Meese’s scholarship is aimed at changing policies on a national scale, but he does not forget to bring that knowledge back to the classroom, where he is a highly respected teacher.  “I have co-taught two classes with Professor Meese,” says Sarah L. Stafford, Paul Verkuil Professor of Economics, Public Policy and Law at William & Mary.  “Those were two of the most rewarding teaching experiences in my career.  Teaching with Alan made me look at very familiar material in a different way and helped me make connections I hadn’t made before.  Alan takes a philosophical approach to economic theory, with an incredibly detailed knowledge and respect for the foundational articles in economics.  His intuitive understanding of economic models is very strong.”

Meese has also written on the free speech rights of corporations, the economics of tort law, the jurisprudence of economic liberties, affirmative action, and whether corporate directors should be concerned about the welfare of non-shareholder constituencies.  His breadth of interests is reflected in his course history, as well.  He has taught Contracts, Torts, Constitutional Law, Corporate Law, Antitrust, Antitrust Theory, Current Topics on Antitrust, Economic Analysis of Law, a law school seminar on the Federalist Papers, and a freshman seminar on the Federalist Papers.

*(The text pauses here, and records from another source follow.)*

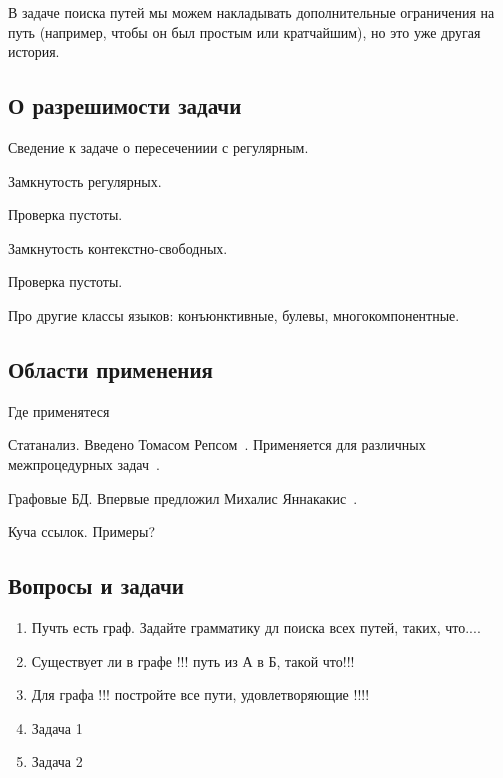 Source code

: В задаче поиска путей мы можем накладывать дополнительные ограничения на путь (например, чтобы он был простым или кратчайшим), но это уже другая история.


\subsection{О разрешимости задачи}

Сведение к задаче о пересечениии с регулярным.

Замкнутость регулярных.

Проверка пустоты.

Замкнутость контекстно-свободных.

Проверка пустоты.

Про другие классы языков: конъюнктивные, булевы, многокомпонентные.

\subsection{Области применения}

Где применятеся

Статанализ. 
Введено Томасом Репсом~\cite{Reps}.
Применяется для различных межпроцедурных задач~\cite{LabelFlowCFLReachability,specificationCFLReachability,Zheng}.

Графовые БД.
Впервые предложил Михалис Яннакакис~\cite{Yannakakis}.

Куча ссылок. Примеры?

\subsection{Вопросы и задачи}
\begin{enumerate}
  \item Пучть есть граф. Задайте грамматику дл поиска всех путей, таких, что....
  \item Существует ли в графе !!! путь из А в Б, такой что!!!
  \item Для графа !!! постройте все пути, удовлетворяющие !!!!

  \item Задача 1
  \item Задача 2
\end{enumerate}
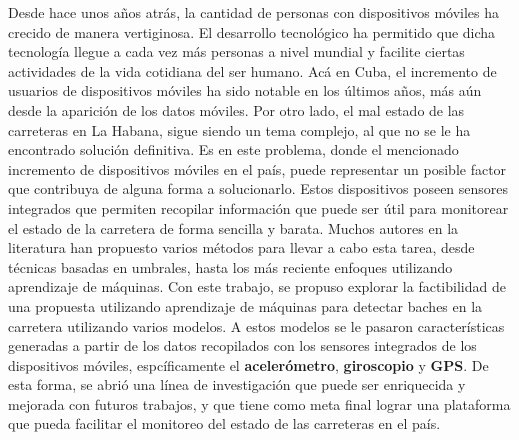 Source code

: \begin{resumen}
	Desde hace unos años atrás, la cantidad de personas con dispositivos móviles ha crecido de manera vertiginosa. El desarrollo
	tecnológico ha permitido que dicha tecnología llegue a cada vez más personas a nivel mundial y facilite ciertas actividades 
	de la vida cotidiana del ser humano. Acá en Cuba, el incremento de usuarios de dispositivos móviles ha sido notable en los últimos
	años, más aún desde la aparición de los datos móviles. Por otro lado, el mal estado de las carreteras en La Habana, sigue siendo un 
	tema complejo, al que no se le ha encontrado solución definitiva. Es en este problema, donde el mencionado incremento de dispositivos
	móviles en el país, puede representar un posible factor que contribuya de alguna forma a solucionarlo. Estos dispositivos poseen 
	sensores integrados que permiten recopilar información que puede ser útil para monitorear el estado de la carretera de forma sencilla y 
	barata. Muchos autores en la literatura han propuesto varios métodos para llevar a cabo esta tarea, desde técnicas basadas en umbrales, 
	hasta los más reciente enfoques utilizando aprendizaje de máquinas. Con este trabajo, se propuso explorar la factibilidad
	de una propuesta utilizando aprendizaje de máquinas para detectar baches en la carretera utilizando varios modelos. A estos modelos se le 
	pasaron características generadas a partir de los datos recopilados con los sensores integrados de los dispositivos móviles, espcíficamente el
	\textbf{acelerómetro}, \textbf{giroscopio} y \textbf{GPS}. De esta forma, se abrió una línea de investigación que puede ser enriquecida
	y mejorada con futuros trabajos, y que tiene como meta final lograr una plataforma que pueda facilitar el monitoreo del estado de las
	carreteras en el país.
\end{resumen}

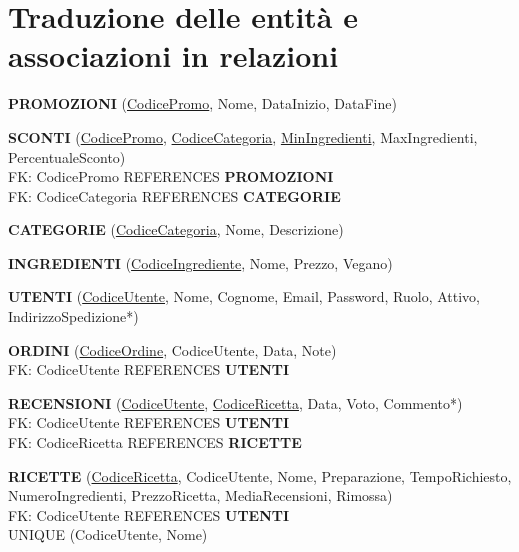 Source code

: \vspace{3em}

\section{Traduzione delle entità e associazioni in relazioni}
\vspace{1em}

\noindent\textbf{PROMOZIONI} (\underline{CodicePromo}, Nome, DataInizio, DataFine)

\vspace{1em}

\noindent\textbf{SCONTI} (\underline{CodicePromo}, \underline{CodiceCategoria}, \underline{MinIngredienti}, MaxIngredienti, PercentualeSconto) \\
FK: CodicePromo REFERENCES \textbf{PROMOZIONI} \\
FK: CodiceCategoria REFERENCES \textbf{CATEGORIE}

\vspace{1em}

\noindent\textbf{CATEGORIE} (\underline{CodiceCategoria}, Nome, Descrizione)

\vspace{1em}

\noindent\textbf{INGREDIENTI} (\underline{CodiceIngrediente}, Nome, Prezzo, Vegano)

\vspace{1em}

\noindent\textbf{UTENTI} (\underline{CodiceUtente}, Nome, Cognome, Email, Password, Ruolo, Attivo, IndirizzoSpedizione*)

\vspace{1em}

\noindent\textbf{ORDINI} (\underline{CodiceOrdine}, CodiceUtente, Data, Note) \\
FK: CodiceUtente REFERENCES \textbf{UTENTI}

\vspace{1em}

\noindent\textbf{RECENSIONI} (\underline{CodiceUtente}, \underline{CodiceRicetta}, Data, Voto, Commento*) \\
FK: CodiceUtente REFERENCES \textbf{UTENTI} \\
FK: CodiceRicetta REFERENCES \textbf{RICETTE}

\vspace{1em}

\noindent\textbf{RICETTE} (\underline{CodiceRicetta}, CodiceUtente, Nome, Preparazione, TempoRichiesto, NumeroIngredienti, PrezzoRicetta, MediaRecensioni, Rimossa) \\
FK: CodiceUtente REFERENCES \textbf{UTENTI} \\
UNIQUE (CodiceUtente, Nome)

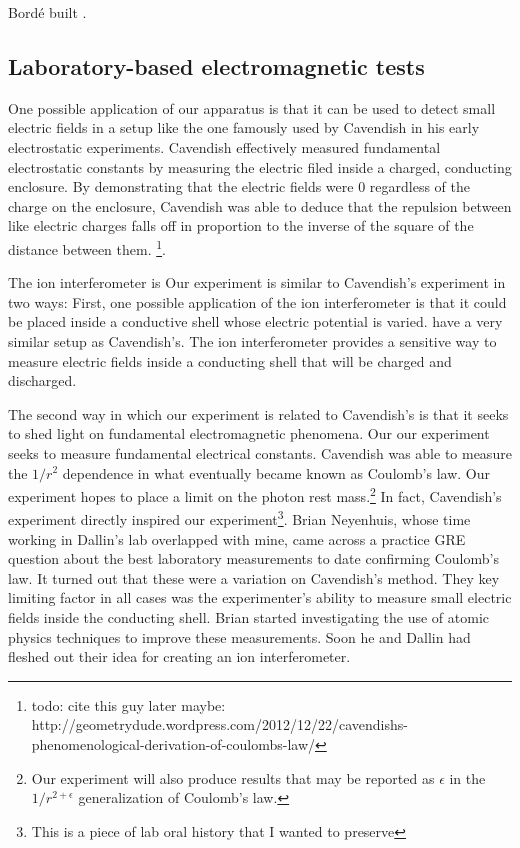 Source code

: Bord\'e built \cite{borde_interferometer}.

\subsection{Laboratory-based electromagnetic tests}

One possible application of our apparatus is that it can be used  to detect small electric fields in a setup like the one famously used by Cavendish in his early electrostatic experiments. Cavendish effectively measured fundamental electrostatic constants by measuring the electric filed inside a charged, conducting enclosure. By demonstrating that the electric fields were 0 regardless of the charge on the enclosure, Cavendish was able to deduce that the repulsion between like electric charges falls off in proportion to the inverse of the square of the distance between them. \footnote{todo: cite this guy later maybe:  http://geometrydude.wordpress.com/2012/12/22/cavendishs-phenomenological-derivation-of-coulombs-law/}. 

The ion interferometer is Our experiment is similar to Cavendish's experiment in two ways: First, one possible application of the ion interferometer is that it could be placed inside a conductive shell whose electric potential is varied. have a very similar setup as Cavendish's. The ion interferometer provides a sensitive way to measure electric fields inside a conducting shell that will be charged and discharged. 

The second way in which our experiment is related to Cavendish's is that it seeks to shed light on fundamental electromagnetic phenomena. Our our experiment seeks to measure fundamental electrical constants. Cavendish was able to measure the $1/r^2$ dependence in what eventually became known as Coulomb's law. Our experiment hopes to place a limit on the photon rest mass.\footnote{Our experiment will also produce results that may be reported as $\epsilon$ in the $1/r^{2+\epsilon}$ generalization of Coulomb's law.}
In fact, Cavendish's experiment directly inspired our experiment\footnote{This is a piece of lab oral history that I wanted to preserve}. Brian Neyenhuis, whose time working in Dallin's lab overlapped with mine, came across a practice GRE question about the best laboratory measurements to date confirming Coulomb's law. It turned out that these were a variation on Cavendish's method. They key limiting factor in all cases was the experimenter's ability to measure small electric fields inside the conducting shell. Brian started investigating the use of atomic physics techniques to improve these measurements. Soon he and Dallin had fleshed out their idea for creating an ion interferometer.  

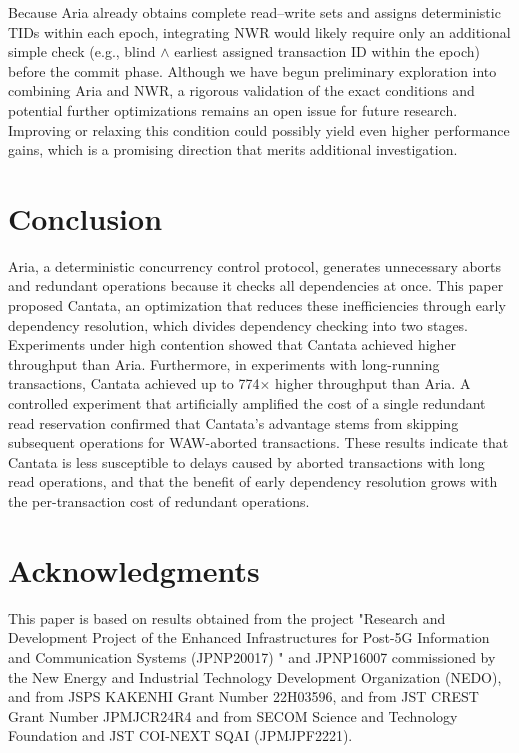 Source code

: \documentclass[english,preprint,JIP]{ipsj}
\begin{document}
Because Aria already obtains complete read–write sets and assigns deterministic TIDs within each epoch, integrating NWR would likely require only an additional simple check (e.g., blind $\land$ earliest assigned transaction ID within the epoch) before the commit phase.
Although we have begun preliminary exploration into combining Aria and NWR, a rigorous validation of the exact conditions and potential further optimizations remains an open issue for future research. Improving or relaxing this condition could possibly yield even higher performance gains, which is a promising direction that merits additional investigation.



\section{Conclusion}
Aria, a deterministic concurrency control protocol, generates unnecessary aborts and redundant operations because it checks all dependencies at once. This paper proposed Cantata, an optimization that reduces these inefficiencies through early dependency resolution, which divides dependency checking into two stages. Experiments under high contention showed that Cantata achieved higher throughput than Aria. Furthermore, in experiments with long-running transactions, Cantata achieved up to 774$\times$ higher throughput than Aria. A controlled experiment that artificially amplified the cost of a single redundant read reservation confirmed that Cantata's advantage stems from skipping subsequent operations for WAW-aborted transactions. These results indicate that Cantata is less susceptible to delays caused by aborted transactions with long read operations, and that the benefit of early dependency resolution grows with the per-transaction cost of redundant operations.

\section*{Acknowledgments}
This paper is based on results obtained from the project "Research and Development Project of the
Enhanced Infrastructures for Post-5G Information and Communication Systems (JPNP20017) " and
JPNP16007 commissioned by the New Energy and Industrial Technology Development Organization
(NEDO), and from JSPS KAKENHI Grant Number 22H03596, and from JST CREST Grant Number JPMJCR24R4 and from SECOM Science and Technology Foundation and JST COI-NEXT SQAI (JPMJPF2221).

\def\newblock{\hskip .11em plus .33em minus .07em}


\end{document}
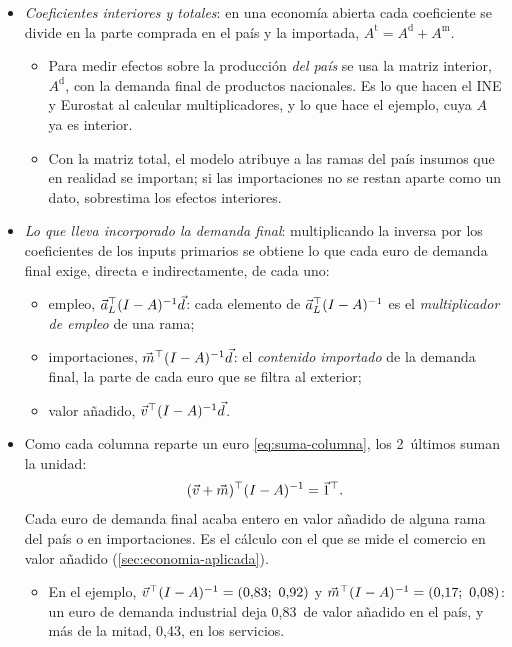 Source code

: \documentclass[11pt]{article}
\begin{document}
\begin{itemize}
\item \emph{Coeficientes interiores y totales}: en una economía abierta cada coeficiente se divide en la parte comprada en el país y la importada, $A^{\mathrm t}=A^{\mathrm d}+A^{\mathrm m}$.
  \begin{itemize}
  \item Para medir efectos sobre la producción \emph{del país} se usa la matriz interior, $A^{\mathrm d}$, con la demanda final de productos nacionales. Es lo que hacen el INE y Eurostat al calcular multiplicadores, y lo que hace el ejemplo, cuya $A$ ya es interior.
  \item Con la matriz total, el modelo atribuye a las ramas del país insumos que en realidad se importan; si las importaciones no se restan aparte como un dato, sobrestima los efectos interiores.
  \end{itemize}
\item \emph{Lo que lleva incorporado la demanda final}: multiplicando la inversa por los coeficientes de los inputs primarios se obtiene lo que cada euro de demanda final exige, directa e indirectamente, de cada uno:
  \begin{itemize}
  \item empleo, $\vec{a}_L^{\top}(I-A)^{-1}\vec{d}$: cada elemento de $\vec{a}_L^{\top}(I-A)^{-1}$ es el \emph{multiplicador de empleo} de una rama;
  \item importaciones, $\vec{m}^{\top}(I-A)^{-1}\vec{d}$: el \emph{contenido importado} de la demanda final, la parte de cada euro que se filtra al exterior;
  \item valor añadido, $\vec{v}^{\top}(I-A)^{-1}\vec{d}$.
  \end{itemize}
\item Como cada columna reparte un euro \eqref{eq:suma-columna}, los 2~últimos suman la unidad:
\begin{equation}\label{eq:contenido}
(\vec{v}+\vec{m})^{\top}(I-A)^{-1}=\vec{1}^{\top}.
\end{equation}
  Cada euro de demanda final acaba entero en valor añadido de alguna rama del país o en importaciones. Es el cálculo con el que se mide el comercio en valor añadido (\ref{sec:economia-aplicada}).
  \begin{itemize}
  \item En el ejemplo, $\vec{v}^{\top}(I-A)^{-1}=(0{,}83;\ 0{,}92)$ y $\vect{m}^{\top}(I-A)^{-1}=(0{,}17;\ 0{,}08)$: un euro de demanda industrial deja 0,83~de valor añadido en el país, y más de la mitad, 0,43, en los servicios.

\end{itemize}
\end{itemize}
\end{document}
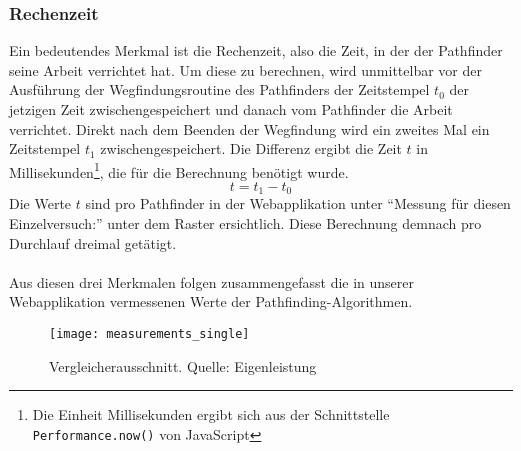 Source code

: \subsubsection{Rechenzeit}
Ein bedeutendes Merkmal ist die Rechenzeit, also die Zeit, in der der Pathfinder seine Arbeit verrichtet hat. 
Um diese zu berechnen, wird unmittelbar vor der Ausführung der Wegfindungsroutine des Pathfinders der Zeitstempel $t_0$ der jetzigen Zeit zwischengespeichert und danach vom Pathfinder die Arbeit verrichtet. 
Direkt nach dem Beenden der Wegfindung wird ein zweites Mal ein Zeitstempel $t_1$ zwischengespeichert. Die Differenz ergibt die Zeit $t$ in Millisekunden\footnote{Die Einheit Millisekunden ergibt sich aus der Schnittstelle \texttt{Performance.now()} von JavaScript}, die für die Berechnung benötigt wurde.
\begin{equation}
  t = t_1 - t_0
\end{equation}
Die Werte $t$ sind pro Pathfinder in der Webapplikation unter ``Messung für diesen Einzelversuch:'' unter dem Raster ersichtlich. Diese Berechnung demnach pro Durchlauf dreimal getätigt.
\\\\
Aus diesen drei Merkmalen folgen zusammengefasst die in unserer Webapplikation vermessenen Werte der Pathfinding-Algorithmen.
\begin{figure}[H]
  \centering
  \texttt{[image: measurements\_single]}
  \caption[Ausschnitt aus dem Pathfinding-Vergleicher für einzelne Vergleiche.]{Vergleicherausschnitt. Quelle: Eigenleistung}
  \label{fig:gui_konzept_comparator}
\end{figure}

For all of Meese’s prominence as a scholar and teacher, he is equally dedicated to service to the William & Mary community.  He has served as Vice President and President of the Faculty Assembly, which represents the faculty to the President, Provost and Board of Visitors.  He has co-chaired the Committee on Religion in a Public University and the Faculty Committee on University Priorities, served for several years on the Faculty University Priorities Committee, and chaired the Procedural Review Committee.  He served on the Executive Committee of the Faculty Assembly for several years and currently is a member of the College’s Planning Steering Committee.  In June 2010, the Rector of the College appointed Meese as the faculty representative on the Board of Visitors.

“Alan Meese is a faithful son of William & Mary, having had a brilliant undergraduate career at the College,” said President Taylor Reveley. “He knows William & Mary intimately and cares deeply about it. Professor Meese has also been willing to do far more than his share of service for both the law school and the university as a whole.  Against this background, I’m confident that Alan will be an extremely conscientious, informed and productive participant in the life of the Board of Visitors.”

Meese is a past recipient of the Walter Williams Teaching award.  In 2010, the College of William & Mary awarded Meese a Plumeri Award for Faculty Excellence, in recognition of his exemplary achievements in regard to teaching, research and service.  Meese was one of only a handful of professors to receive the award.  “To distinguish oneself among this group of peers, as recipients of the 2010 Plumeri Awards have done, speaks volumes to their talent and work ethic,” said William & Mary Provost Michael Halleran.  “They are truly deserving of this recognition.”  No doubt Bishop Madison would be proud. 

To read an excerpt from Professor Meese's article, Debunking the Purchaser Welfare Account of Section 2 of the Sherman Act, please click here.  To read an excerpt from Competition Policy and the New Deal, please click here.  To read an excerpt from Monopolization, Exclusion, and the Theory of the Firm, please click here.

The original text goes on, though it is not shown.